◆ TASK DATA ◆
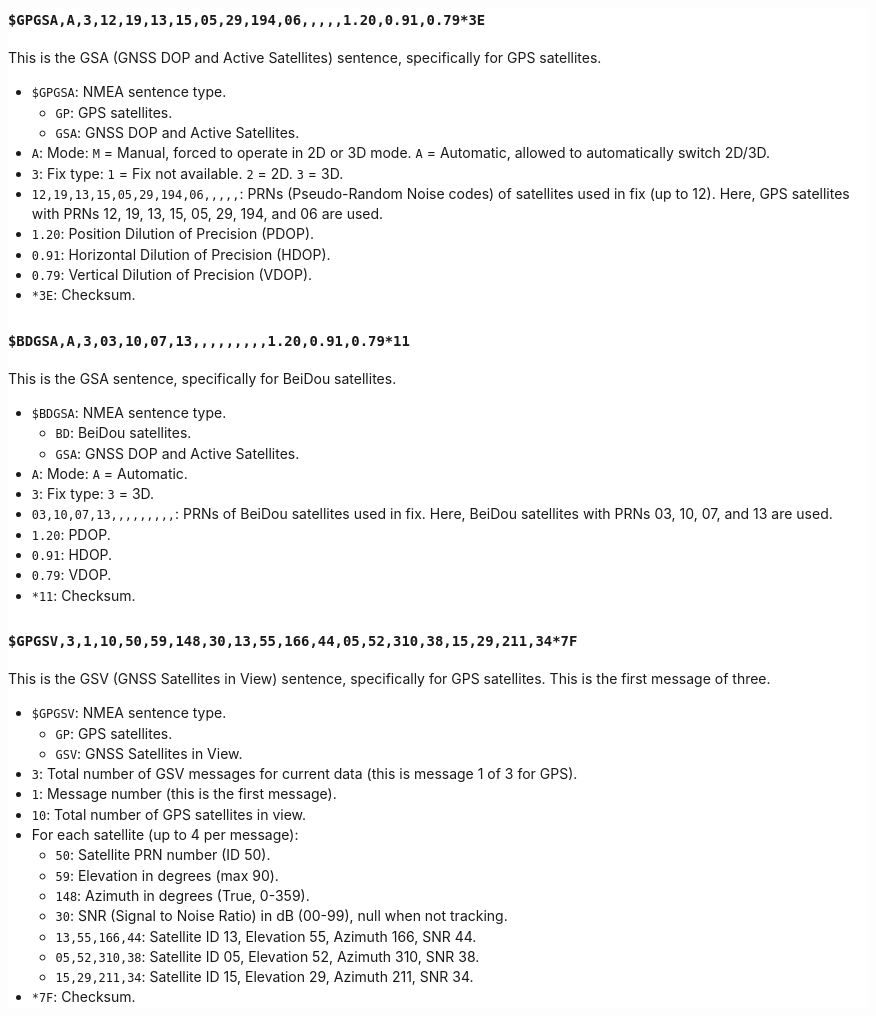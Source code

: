 ### `$GPGSA,A,3,12,19,13,15,05,29,194,06,,,,,1.20,0.91,0.79*3E`

This is the GSA (GNSS DOP and Active Satellites) sentence, specifically for GPS satellites.
*   `$GPGSA`: NMEA sentence type.
    *   `GP`: GPS satellites.
    *   `GSA`: GNSS DOP and Active Satellites.
*   `A`: Mode: `M` = Manual, forced to operate in 2D or 3D mode. `A` = Automatic, allowed to automatically switch 2D/3D.
*   `3`: Fix type: `1` = Fix not available. `2` = 2D. `3` = 3D.
*   `12,19,13,15,05,29,194,06,,,,,`: PRNs (Pseudo-Random Noise codes) of satellites used in fix (up to 12). Here, GPS satellites with PRNs 12, 19, 13, 15, 05, 29, 194, and 06 are used.
*   `1.20`: Position Dilution of Precision (PDOP).
*   `0.91`: Horizontal Dilution of Precision (HDOP).
*   `0.79`: Vertical Dilution of Precision (VDOP).
*   `*3E`: Checksum.

### `$BDGSA,A,3,03,10,07,13,,,,,,,,,1.20,0.91,0.79*11`

This is the GSA sentence, specifically for BeiDou satellites.
*   `$BDGSA`: NMEA sentence type.
    *   `BD`: BeiDou satellites.
    *   `GSA`: GNSS DOP and Active Satellites.
*   `A`: Mode: `A` = Automatic.
*   `3`: Fix type: `3` = 3D.
*   `03,10,07,13,,,,,,,,,`: PRNs of BeiDou satellites used in fix. Here, BeiDou satellites with PRNs 03, 10, 07, and 13 are used.
*   `1.20`: PDOP.
*   `0.91`: HDOP.
*   `0.79`: VDOP.
*   `*11`: Checksum.

### `$GPGSV,3,1,10,50,59,148,30,13,55,166,44,05,52,310,38,15,29,211,34*7F`

This is the GSV (GNSS Satellites in View) sentence, specifically for GPS satellites. This is the first message of three.
*   `$GPGSV`: NMEA sentence type.
    *   `GP`: GPS satellites.
    *   `GSV`: GNSS Satellites in View.
*   `3`: Total number of GSV messages for current data (this is message 1 of 3 for GPS).
*   `1`: Message number (this is the first message).
*   `10`: Total number of GPS satellites in view.
*   For each satellite (up to 4 per message):
    *   `50`: Satellite PRN number (ID 50).
    *   `59`: Elevation in degrees (max 90).
    *   `148`: Azimuth in degrees (True, 0-359).
    *   `30`: SNR (Signal to Noise Ratio) in dB (00-99), null when not tracking.
    *   `13,55,166,44`: Satellite ID 13, Elevation 55, Azimuth 166, SNR 44.
    *   `05,52,310,38`: Satellite ID 05, Elevation 52, Azimuth 310, SNR 38.
    *   `15,29,211,34`: Satellite ID 15, Elevation 29, Azimuth 211, SNR 34.
*   `*7F`: Checksum.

◆ PROBLEM STATEMENT ◆
The output must match the records word for word, except that no pictures appear.

◆ ANSWER BOX ◆
Source code

: ### `$GPGSA,A,3,12,19,13,15,05,29,194,06,,,,,1.20,0.91,0.79*3E`

This is the GSA (GNSS DOP and Active Satellites) sentence, specifically for GPS satellites.
*   `$GPGSA`: NMEA sentence type.
    *   `GP`: GPS satellites.
    *   `GSA`: GNSS DOP and Active Satellites.
*   `A`: Mode: `M` = Manual, forced to operate in 2D or 3D mode. `A` = Automatic, allowed to automatically switch 2D/3D.
*   `3`: Fix type: `1` = Fix not available. `2` = 2D. `3` = 3D.
*   `12,19,13,15,05,29,194,06,,,,,`: PRNs (Pseudo-Random Noise codes) of satellites used in fix (up to 12). Here, GPS satellites with PRNs 12, 19, 13, 15, 05, 29, 194, and 06 are used.
*   `1.20`: Position Dilution of Precision (PDOP).
*   `0.91`: Horizontal Dilution of Precision (HDOP).
*   `0.79`: Vertical Dilution of Precision (VDOP).
*   `*3E`: Checksum.

### `$BDGSA,A,3,03,10,07,13,,,,,,,,,1.20,0.91,0.79*11`

This is the GSA sentence, specifically for BeiDou satellites.
*   `$BDGSA`: NMEA sentence type.
    *   `BD`: BeiDou satellites.
    *   `GSA`: GNSS DOP and Active Satellites.
*   `A`: Mode: `A` = Automatic.
*   `3`: Fix type: `3` = 3D.
*   `03,10,07,13,,,,,,,,,`: PRNs of BeiDou satellites used in fix. Here, BeiDou satellites with PRNs 03, 10, 07, and 13 are used.
*   `1.20`: PDOP.
*   `0.91`: HDOP.
*   `0.79`: VDOP.
*   `*11`: Checksum.

### `$GPGSV,3,1,10,50,59,148,30,13,55,166,44,05,52,310,38,15,29,211,34*7F`

This is the GSV (GNSS Satellites in View) sentence, specifically for GPS satellites. This is the first message of three.
*   `$GPGSV`: NMEA sentence type.
    *   `GP`: GPS satellites.
    *   `GSV`: GNSS Satellites in View.
*   `3`: Total number of GSV messages for current data (this is message 1 of 3 for GPS).
*   `1`: Message number (this is the first message).
*   `10`: Total number of GPS satellites in view.
*   For each satellite (up to 4 per message):
    *   `50`: Satellite PRN number (ID 50).
    *   `59`: Elevation in degrees (max 90).
    *   `148`: Azimuth in degrees (True, 0-359).
    *   `30`: SNR (Signal to Noise Ratio) in dB (00-99), null when not tracking.
    *   `13,55,166,44`: Satellite ID 13, Elevation 55, Azimuth 166, SNR 44.
    *   `05,52,310,38`: Satellite ID 05, Elevation 52, Azimuth 310, SNR 38.
    *   `15,29,211,34`: Satellite ID 15, Elevation 29, Azimuth 211, SNR 34.
*   `*7F`: Checksum.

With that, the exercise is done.